Director Xeph Suarez’s short film Si Astri maka si Tambulah (Astri and Tambulah) has a somewhat ethereal quality to it, in which characters navigate the barriers placed by village mores, fluttering to their own preferred eventualities without the hysterics typical of family drama. A certain graceful dance with accented arm movements called the Palangay, performed by the lead character Astri at the beginning personifies this delicate treatment of social taboo by Xeph.

Si Astri maka si Tambulah tells the story of a transgender Astri who is in love with Tambulah, a cisgender male, but driven by village (Badjao) traditions to fulfill her duty to marry a girl by her family arrangements. Adding to the irony is the fact that Astri, who has been earning coins from her Palangay 'busking' with the help of Tambulah on makeshift tin container 'drums', is channeling these earnings towards the wedding dowry, rather reluctantly of course. As the deadline creeps forward and pressure mounts, Tambulah suddenly goes missing. The rest is a clever twist and a closure that straddles peace and helplessness.

While the film serves to highlight a certain struggle, and a real one at that since it is based on the realities of forced marriages of gays and transwomen in Xeph's own native community, it does not veer in the direction of politicising the struggle. There is a certain ''live and let live' undertone about the narrative. Though an oddity, the rest of the villagers are not fighting Astri's androgyny and Astri has company queer company from a group of equally slender friends. Perhaps what we see in the film is just a mirror of the village realities. Or perhaps it is Xeph's light touch on a sensitive topic that has no answers to the many questions it raises. As Astri deals with her surprise at the end and we try to make sense of it, Xeph closes the window on this story through coercing us into a certain hypnosis, from the slithery movements of the Palangay and the enchanting clinking sounds of the accompanying percussions.
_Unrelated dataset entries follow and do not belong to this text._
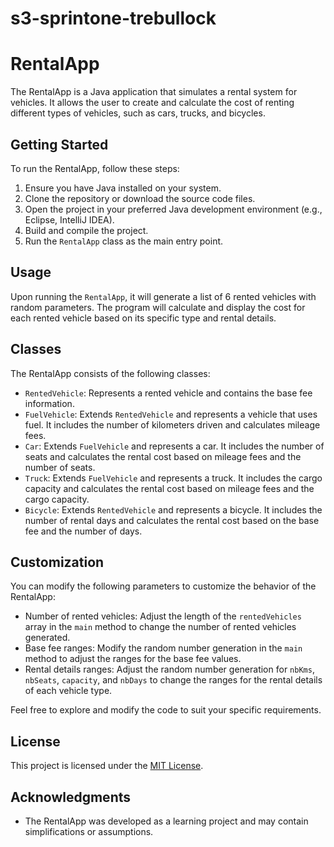 # s3-sprintone-trebullock

# RentalApp

The RentalApp is a Java application that simulates a rental system for vehicles. It allows the user to create and calculate the cost of renting different types of vehicles, such as cars, trucks, and bicycles.

## Getting Started

To run the RentalApp, follow these steps:

1. Ensure you have Java installed on your system.
2. Clone the repository or download the source code files.
3. Open the project in your preferred Java development environment (e.g., Eclipse, IntelliJ IDEA).
4. Build and compile the project.
5. Run the `RentalApp` class as the main entry point.

## Usage

Upon running the `RentalApp`, it will generate a list of 6 rented vehicles with random parameters. The program will calculate and display the cost for each rented vehicle based on its specific type and rental details.

## Classes

The RentalApp consists of the following classes:

- `RentedVehicle`: Represents a rented vehicle and contains the base fee information.
- `FuelVehicle`: Extends `RentedVehicle` and represents a vehicle that uses fuel. It includes the number of kilometers driven and calculates mileage fees.
- `Car`: Extends `FuelVehicle` and represents a car. It includes the number of seats and calculates the rental cost based on mileage fees and the number of seats.
- `Truck`: Extends `FuelVehicle` and represents a truck. It includes the cargo capacity and calculates the rental cost based on mileage fees and the cargo capacity.
- `Bicycle`: Extends `RentedVehicle` and represents a bicycle. It includes the number of rental days and calculates the rental cost based on the base fee and the number of days.

## Customization

You can modify the following parameters to customize the behavior of the RentalApp:

- Number of rented vehicles: Adjust the length of the `rentedVehicles` array in the `main` method to change the number of rented vehicles generated.
- Base fee ranges: Modify the random number generation in the `main` method to adjust the ranges for the base fee values.
- Rental details ranges: Adjust the random number generation for `nbKms`, `nbSeats`, `capacity`, and `nbDays` to change the ranges for the rental details of each vehicle type.

Feel free to explore and modify the code to suit your specific requirements.

## License

This project is licensed under the [MIT License](LICENSE).

## Acknowledgments

- The RentalApp was developed as a learning project and may contain simplifications or assumptions.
Life and traditions live on the village.

Si Astri maka si Tambulah had its world premiere at QCinema International Film Festival and has travelled to film festivals such as the 48th Tampere Film Festival, the Cambodia International Film Festival, the Odense Film Festival and many others. Winning Best Director for Shorts at Cinemalaya was perhaps a perfect homecoming for Xeph and the film. Here is our interview with Xeph.
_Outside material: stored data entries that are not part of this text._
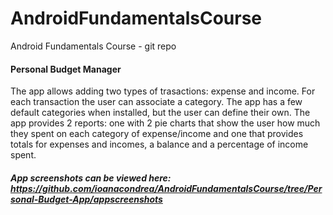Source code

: # AndroidFundamentalsCourse
Android Fundamentals Course - git repo

#### Personal Budget Manager 

The app allows adding two types of trasactions: expense and income. For each transaction the user can associate a category. 
The app has a few default categories when installed, but the user can define their own. 
The app provides 2 reports: one with 2 pie charts that show the user how much they spent on each category of expense/income and one 
that provides totals for expenses and incomes, a balance and a percentage of income spent. 

##### App screenshots can be viewed here: https://github.com/ioanacondrea/AndroidFundamentalsCourse/tree/Personal-Budget-App/appscreenshots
Jeremy(J): Is Astri and Tambulah based on a true story? What inspired the film?
Xeph (X): Astri and Tambulah is based from actual experiences of gays and transwomen in a Badjao community in my hometown, Zamboanga City. I was shooting a documentary in their community when I met Astri and her friends. We talked and from that encounter, I learned about their stories and struggles.
J: LGBT films seem a dime a dozen in the Philippines, what made you want to tell this particular LGBT story?
X: It's a story of the queer experience in a community that is rarely portrayed in the media. I really want to provide new faces in the struggle of the LGBTQ+ community.
J: How many short films have you made? What types of films do you usually like to make? Or what kinds of stories do you like to tell?
X: Astri is my 3rd short film. I like telling stories about my experiences in my hometown. It's mostly about peace and conflict, and gender.
J: You are an alumnus of ASEAN-ROK Film Leaders Incubator (FLY), an annual
filmmaking workshop organized by Busan Film Commission. How has your experiences with international film labs like FLY, helped shape your career?
X: FLY has inspired me to stay in the film industry. FLY has also taught me how to make local stories that I can bring to international platforms.
J: What sort of support or relationships do you build with such film workshops and labs? Do they last long?
X: Workshops and labs are really important because you get to meet new people in the industry who you can collaborate with. Some of the people I've met in workshops have been really helpful in my career.
J: Are you working on developing any feature films at the moment? Mind sharing a little on what it’s about?
X: I'm still brewing concepts and stories but it's really a dream to make a feature about the queer experiences of the tri-people in Southern Philippines.
J: What are some of your favourite Filipino films of all time?
X: They are: Lino Brocka's Maynila sa Kuko ng Liwanang, and queer films like Ang Pagdadalaga ni Maximo Oliveros and Ang Huling Cha-cha ni Anita.